Would you return the data below exactly as it stands, with every picture left out?

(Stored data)
━━━
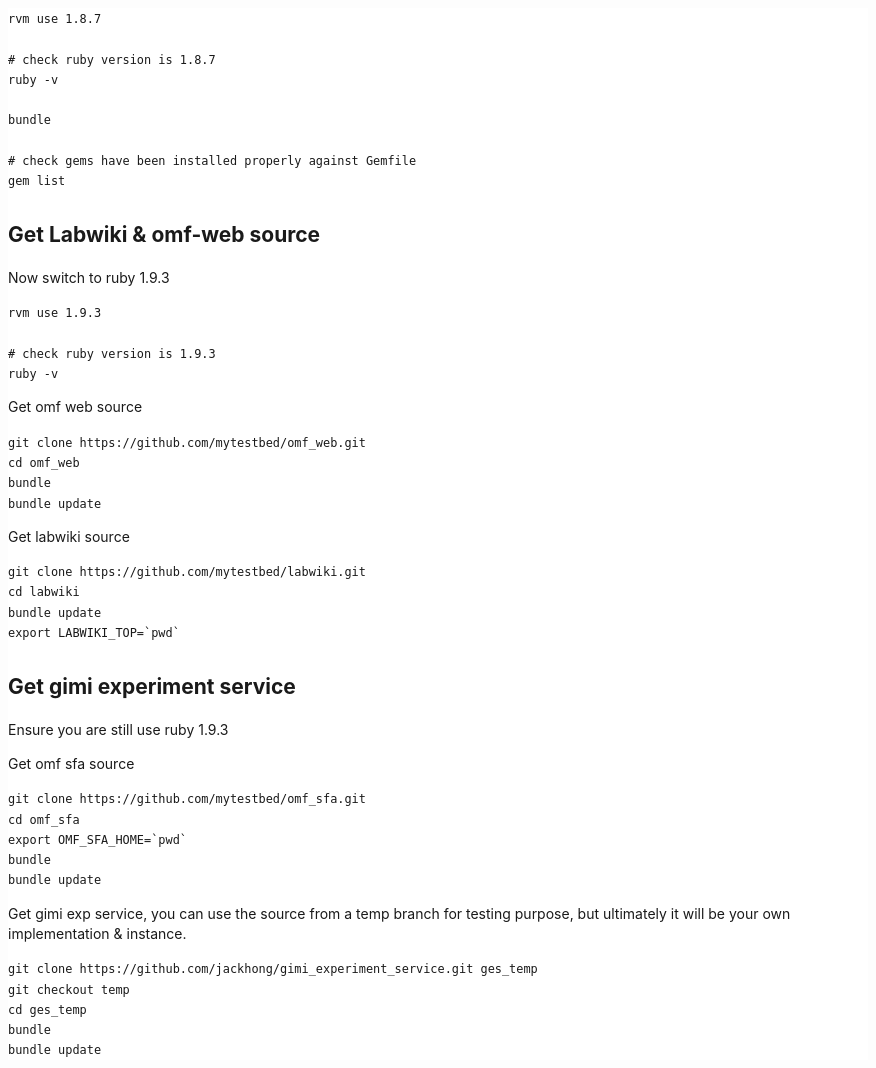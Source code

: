     rvm use 1.8.7

    # check ruby version is 1.8.7
    ruby -v

    bundle

    # check gems have been installed properly against Gemfile
    gem list

## Get Labwiki & omf-web source

Now switch to ruby 1.9.3

    rvm use 1.9.3

    # check ruby version is 1.9.3
    ruby -v

Get omf web source

    git clone https://github.com/mytestbed/omf_web.git
    cd omf_web
    bundle
    bundle update

Get labwiki source

    git clone https://github.com/mytestbed/labwiki.git
    cd labwiki
    bundle update
    export LABWIKI_TOP=`pwd`

## Get gimi experiment service

Ensure you are still use ruby 1.9.3

Get omf sfa source

    git clone https://github.com/mytestbed/omf_sfa.git
    cd omf_sfa
    export OMF_SFA_HOME=`pwd`
    bundle
    bundle update

Get gimi exp service, you can use the source from a temp branch for testing purpose, but ultimately it will be your own implementation & instance.

    git clone https://github.com/jackhong/gimi_experiment_service.git ges_temp
    git checkout temp
    cd ges_temp
    bundle
    bundle update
━━━
Answer to this problem:
Source code

:     rvm use 1.8.7

    # check ruby version is 1.8.7
    ruby -v

    bundle

    # check gems have been installed properly against Gemfile
    gem list

## Get Labwiki & omf-web source

Now switch to ruby 1.9.3

    rvm use 1.9.3

    # check ruby version is 1.9.3
    ruby -v

Get omf web source

    git clone https://github.com/mytestbed/omf_web.git
    cd omf_web
    bundle
    bundle update

Get labwiki source

    git clone https://github.com/mytestbed/labwiki.git
    cd labwiki
    bundle update
    export LABWIKI_TOP=`pwd`

## Get gimi experiment service

Ensure you are still use ruby 1.9.3

Get omf sfa source

    git clone https://github.com/mytestbed/omf_sfa.git
    cd omf_sfa
    export OMF_SFA_HOME=`pwd`
    bundle
    bundle update

Get gimi exp service, you can use the source from a temp branch for testing purpose, but ultimately it will be your own implementation & instance.

    git clone https://github.com/jackhong/gimi_experiment_service.git ges_temp
    git checkout temp
    cd ges_temp
    bundle
    bundle update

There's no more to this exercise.